■ Exercise description ■
Before anything else, copy every record below exactly as it stands.

■ Input material ■
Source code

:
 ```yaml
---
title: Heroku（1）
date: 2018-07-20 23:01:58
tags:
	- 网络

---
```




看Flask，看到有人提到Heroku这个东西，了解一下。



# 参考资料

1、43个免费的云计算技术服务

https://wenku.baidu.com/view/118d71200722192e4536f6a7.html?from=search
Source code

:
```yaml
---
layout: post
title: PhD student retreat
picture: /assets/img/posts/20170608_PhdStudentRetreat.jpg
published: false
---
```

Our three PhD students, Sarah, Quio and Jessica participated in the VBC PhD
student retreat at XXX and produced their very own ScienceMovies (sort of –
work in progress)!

■ The completed task ■
Source code

:
 ```yaml
---
title: Heroku（1）
date: 2018-07-20 23:01:58
tags:
	- 网络

---
```




看Flask，看到有人提到Heroku这个东西，了解一下。



# 参考资料

1、43个免费的云计算技术服务

https://wenku.baidu.com/view/118d71200722192e4536f6a7.html?from=search
Source code

:
```yaml
---
layout: post
title: PhD student retreat
picture: /assets/img/posts/20170608_PhdStudentRetreat.jpg
published: false
---
```

Our three PhD students, Sarah, Quio and Jessica participated in the VBC PhD
student retreat at XXX and produced their very own ScienceMovies (sort of –
work in progress)!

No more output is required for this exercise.